**** Provided data ****

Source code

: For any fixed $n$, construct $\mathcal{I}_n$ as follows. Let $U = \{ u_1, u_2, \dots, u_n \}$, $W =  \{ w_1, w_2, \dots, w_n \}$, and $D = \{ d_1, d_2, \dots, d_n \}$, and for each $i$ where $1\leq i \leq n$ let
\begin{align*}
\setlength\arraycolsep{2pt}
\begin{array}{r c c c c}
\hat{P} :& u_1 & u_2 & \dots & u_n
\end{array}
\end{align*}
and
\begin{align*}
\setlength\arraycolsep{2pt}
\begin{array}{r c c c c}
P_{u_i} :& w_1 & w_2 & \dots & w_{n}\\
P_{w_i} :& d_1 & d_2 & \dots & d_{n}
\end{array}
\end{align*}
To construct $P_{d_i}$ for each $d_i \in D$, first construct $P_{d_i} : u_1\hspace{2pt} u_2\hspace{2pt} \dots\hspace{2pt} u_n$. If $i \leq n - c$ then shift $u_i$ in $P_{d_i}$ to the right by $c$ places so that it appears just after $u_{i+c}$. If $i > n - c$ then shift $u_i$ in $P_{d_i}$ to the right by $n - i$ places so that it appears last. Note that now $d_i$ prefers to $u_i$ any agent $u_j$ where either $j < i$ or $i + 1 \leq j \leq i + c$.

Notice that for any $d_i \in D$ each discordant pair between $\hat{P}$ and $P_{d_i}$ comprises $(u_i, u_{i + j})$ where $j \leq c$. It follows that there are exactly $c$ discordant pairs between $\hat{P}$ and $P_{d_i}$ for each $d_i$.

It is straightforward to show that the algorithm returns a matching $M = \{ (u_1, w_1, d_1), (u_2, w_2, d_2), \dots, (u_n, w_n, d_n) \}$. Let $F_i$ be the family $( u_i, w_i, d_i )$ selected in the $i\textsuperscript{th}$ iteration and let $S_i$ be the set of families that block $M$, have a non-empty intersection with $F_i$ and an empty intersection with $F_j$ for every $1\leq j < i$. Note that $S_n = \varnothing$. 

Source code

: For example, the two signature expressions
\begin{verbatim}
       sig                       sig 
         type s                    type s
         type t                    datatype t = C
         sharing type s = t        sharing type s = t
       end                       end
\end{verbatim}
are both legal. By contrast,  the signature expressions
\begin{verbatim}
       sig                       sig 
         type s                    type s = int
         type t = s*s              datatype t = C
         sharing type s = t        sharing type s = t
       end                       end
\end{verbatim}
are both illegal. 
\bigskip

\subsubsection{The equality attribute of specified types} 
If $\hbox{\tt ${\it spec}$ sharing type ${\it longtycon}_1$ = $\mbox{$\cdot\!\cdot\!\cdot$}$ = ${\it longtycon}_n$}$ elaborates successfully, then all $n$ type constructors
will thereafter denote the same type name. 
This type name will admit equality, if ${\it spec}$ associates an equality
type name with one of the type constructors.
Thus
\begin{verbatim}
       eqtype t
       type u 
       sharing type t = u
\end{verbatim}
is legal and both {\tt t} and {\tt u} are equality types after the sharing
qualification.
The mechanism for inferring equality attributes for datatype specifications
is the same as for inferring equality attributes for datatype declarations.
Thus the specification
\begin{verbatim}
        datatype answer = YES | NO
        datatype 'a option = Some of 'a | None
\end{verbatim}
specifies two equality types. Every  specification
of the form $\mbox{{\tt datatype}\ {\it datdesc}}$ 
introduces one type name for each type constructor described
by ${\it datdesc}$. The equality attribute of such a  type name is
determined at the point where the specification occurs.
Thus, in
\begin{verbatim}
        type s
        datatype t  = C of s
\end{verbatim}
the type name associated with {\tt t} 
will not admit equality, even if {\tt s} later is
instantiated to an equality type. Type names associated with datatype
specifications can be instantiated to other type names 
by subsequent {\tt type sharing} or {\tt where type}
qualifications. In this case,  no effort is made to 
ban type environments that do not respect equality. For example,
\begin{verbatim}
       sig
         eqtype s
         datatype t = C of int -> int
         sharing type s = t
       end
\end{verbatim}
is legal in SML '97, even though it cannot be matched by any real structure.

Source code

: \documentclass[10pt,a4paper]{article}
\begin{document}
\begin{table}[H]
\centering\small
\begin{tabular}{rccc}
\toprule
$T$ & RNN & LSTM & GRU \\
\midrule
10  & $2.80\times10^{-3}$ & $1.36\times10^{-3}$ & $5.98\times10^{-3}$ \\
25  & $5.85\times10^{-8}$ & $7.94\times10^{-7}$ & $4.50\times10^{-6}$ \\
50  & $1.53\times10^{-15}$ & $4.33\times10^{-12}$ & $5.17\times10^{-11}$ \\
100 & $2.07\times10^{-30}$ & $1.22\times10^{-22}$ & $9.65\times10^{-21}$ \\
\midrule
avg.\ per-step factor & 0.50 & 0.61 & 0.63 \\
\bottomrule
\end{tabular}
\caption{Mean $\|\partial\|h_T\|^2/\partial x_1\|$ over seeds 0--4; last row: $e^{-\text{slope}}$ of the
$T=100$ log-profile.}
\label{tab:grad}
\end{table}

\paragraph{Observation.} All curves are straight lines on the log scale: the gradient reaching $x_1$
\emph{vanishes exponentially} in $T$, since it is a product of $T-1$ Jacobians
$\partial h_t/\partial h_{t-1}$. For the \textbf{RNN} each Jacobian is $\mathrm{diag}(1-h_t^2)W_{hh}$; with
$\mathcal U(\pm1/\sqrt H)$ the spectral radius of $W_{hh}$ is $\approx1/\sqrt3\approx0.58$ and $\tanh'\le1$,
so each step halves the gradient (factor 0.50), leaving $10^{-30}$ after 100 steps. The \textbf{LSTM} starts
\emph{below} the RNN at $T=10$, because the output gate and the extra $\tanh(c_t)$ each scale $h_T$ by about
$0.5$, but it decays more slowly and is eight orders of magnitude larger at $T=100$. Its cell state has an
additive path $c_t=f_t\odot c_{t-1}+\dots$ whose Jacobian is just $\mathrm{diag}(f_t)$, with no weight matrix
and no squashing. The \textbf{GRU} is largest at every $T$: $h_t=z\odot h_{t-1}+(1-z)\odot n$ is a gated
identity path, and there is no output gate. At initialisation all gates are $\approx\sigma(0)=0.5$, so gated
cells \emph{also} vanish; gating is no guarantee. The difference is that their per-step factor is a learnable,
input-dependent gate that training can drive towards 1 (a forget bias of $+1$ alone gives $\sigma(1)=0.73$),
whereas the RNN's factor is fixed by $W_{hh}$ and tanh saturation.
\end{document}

****

--- What is required ---
A faithful, word-for-word copy of the data is the expected answer.

--- Result below ---
Source code

: For any fixed $n$, construct $\mathcal{I}_n$ as follows. Let $U = \{ u_1, u_2, \dots, u_n \}$, $W =  \{ w_1, w_2, \dots, w_n \}$, and $D = \{ d_1, d_2, \dots, d_n \}$, and for each $i$ where $1\leq i \leq n$ let
\begin{align*}
\setlength\arraycolsep{2pt}
\begin{array}{r c c c c}
\hat{P} :& u_1 & u_2 & \dots & u_n
\end{array}
\end{align*}
and
\begin{align*}
\setlength\arraycolsep{2pt}
\begin{array}{r c c c c}
P_{u_i} :& w_1 & w_2 & \dots & w_{n}\\
P_{w_i} :& d_1 & d_2 & \dots & d_{n}
\end{array}
\end{align*}
To construct $P_{d_i}$ for each $d_i \in D$, first construct $P_{d_i} : u_1\hspace{2pt} u_2\hspace{2pt} \dots\hspace{2pt} u_n$. If $i \leq n - c$ then shift $u_i$ in $P_{d_i}$ to the right by $c$ places so that it appears just after $u_{i+c}$. If $i > n - c$ then shift $u_i$ in $P_{d_i}$ to the right by $n - i$ places so that it appears last. Note that now $d_i$ prefers to $u_i$ any agent $u_j$ where either $j < i$ or $i + 1 \leq j \leq i + c$.

Notice that for any $d_i \in D$ each discordant pair between $\hat{P}$ and $P_{d_i}$ comprises $(u_i, u_{i + j})$ where $j \leq c$. It follows that there are exactly $c$ discordant pairs between $\hat{P}$ and $P_{d_i}$ for each $d_i$.

It is straightforward to show that the algorithm returns a matching $M = \{ (u_1, w_1, d_1), (u_2, w_2, d_2), \dots, (u_n, w_n, d_n) \}$. Let $F_i$ be the family $( u_i, w_i, d_i )$ selected in the $i\textsuperscript{th}$ iteration and let $S_i$ be the set of families that block $M$, have a non-empty intersection with $F_i$ and an empty intersection with $F_j$ for every $1\leq j < i$. Note that $S_n = \varnothing$. 

Source code

: For example, the two signature expressions
\begin{verbatim}
       sig                       sig 
         type s                    type s
         type t                    datatype t = C
         sharing type s = t        sharing type s = t
       end                       end
\end{verbatim}
are both legal. By contrast,  the signature expressions
\begin{verbatim}
       sig                       sig 
         type s                    type s = int
         type t = s*s              datatype t = C
         sharing type s = t        sharing type s = t
       end                       end
\end{verbatim}
are both illegal. 
\bigskip

\subsubsection{The equality attribute of specified types} 
If $\hbox{\tt ${\it spec}$ sharing type ${\it longtycon}_1$ = $\mbox{$\cdot\!\cdot\!\cdot$}$ = ${\it longtycon}_n$}$ elaborates successfully, then all $n$ type constructors
will thereafter denote the same type name. 
This type name will admit equality, if ${\it spec}$ associates an equality
type name with one of the type constructors.
Thus
\begin{verbatim}
       eqtype t
       type u 
       sharing type t = u
\end{verbatim}
is legal and both {\tt t} and {\tt u} are equality types after the sharing
qualification.
The mechanism for inferring equality attributes for datatype specifications
is the same as for inferring equality attributes for datatype declarations.
Thus the specification
\begin{verbatim}
        datatype answer = YES | NO
        datatype 'a option = Some of 'a | None
\end{verbatim}
specifies two equality types. Every  specification
of the form $\mbox{{\tt datatype}\ {\it datdesc}}$ 
introduces one type name for each type constructor described
by ${\it datdesc}$. The equality attribute of such a  type name is
determined at the point where the specification occurs.
Thus, in
\begin{verbatim}
        type s
        datatype t  = C of s
\end{verbatim}
the type name associated with {\tt t} 
will not admit equality, even if {\tt s} later is
instantiated to an equality type. Type names associated with datatype
specifications can be instantiated to other type names 
by subsequent {\tt type sharing} or {\tt where type}
qualifications. In this case,  no effort is made to 
ban type environments that do not respect equality. For example,
\begin{verbatim}
       sig
         eqtype s
         datatype t = C of int -> int
         sharing type s = t
       end
\end{verbatim}
is legal in SML '97, even though it cannot be matched by any real structure.

Source code

: \documentclass[10pt,a4paper]{article}
\begin{document}
\begin{table}[H]
\centering\small
\begin{tabular}{rccc}
\toprule
$T$ & RNN & LSTM & GRU \\
\midrule
10  & $2.80\times10^{-3}$ & $1.36\times10^{-3}$ & $5.98\times10^{-3}$ \\
25  & $5.85\times10^{-8}$ & $7.94\times10^{-7}$ & $4.50\times10^{-6}$ \\
50  & $1.53\times10^{-15}$ & $4.33\times10^{-12}$ & $5.17\times10^{-11}$ \\
100 & $2.07\times10^{-30}$ & $1.22\times10^{-22}$ & $9.65\times10^{-21}$ \\
\midrule
avg.\ per-step factor & 0.50 & 0.61 & 0.63 \\
\bottomrule
\end{tabular}
\caption{Mean $\|\partial\|h_T\|^2/\partial x_1\|$ over seeds 0--4; last row: $e^{-\text{slope}}$ of the
$T=100$ log-profile.}
\label{tab:grad}
\end{table}

\paragraph{Observation.} All curves are straight lines on the log scale: the gradient reaching $x_1$
\emph{vanishes exponentially} in $T$, since it is a product of $T-1$ Jacobians
$\partial h_t/\partial h_{t-1}$. For the \textbf{RNN} each Jacobian is $\mathrm{diag}(1-h_t^2)W_{hh}$; with
$\mathcal U(\pm1/\sqrt H)$ the spectral radius of $W_{hh}$ is $\approx1/\sqrt3\approx0.58$ and $\tanh'\le1$,
so each step halves the gradient (factor 0.50), leaving $10^{-30}$ after 100 steps. The \textbf{LSTM} starts
\emph{below} the RNN at $T=10$, because the output gate and the extra $\tanh(c_t)$ each scale $h_T$ by about
$0.5$, but it decays more slowly and is eight orders of magnitude larger at $T=100$. Its cell state has an
additive path $c_t=f_t\odot c_{t-1}+\dots$ whose Jacobian is just $\mathrm{diag}(f_t)$, with no weight matrix
and no squashing. The \textbf{GRU} is largest at every $T$: $h_t=z\odot h_{t-1}+(1-z)\odot n$ is a gated
identity path, and there is no output gate. At initialisation all gates are $\approx\sigma(0)=0.5$, so gated
cells \emph{also} vanish; gating is no guarantee. The difference is that their per-step factor is a learnable,
input-dependent gate that training can drive towards 1 (a forget bias of $+1$ alone gives $\sigma(1)=0.73$),
whereas the RNN's factor is fixed by $W_{hh}$ and tanh saturation.
\end{document}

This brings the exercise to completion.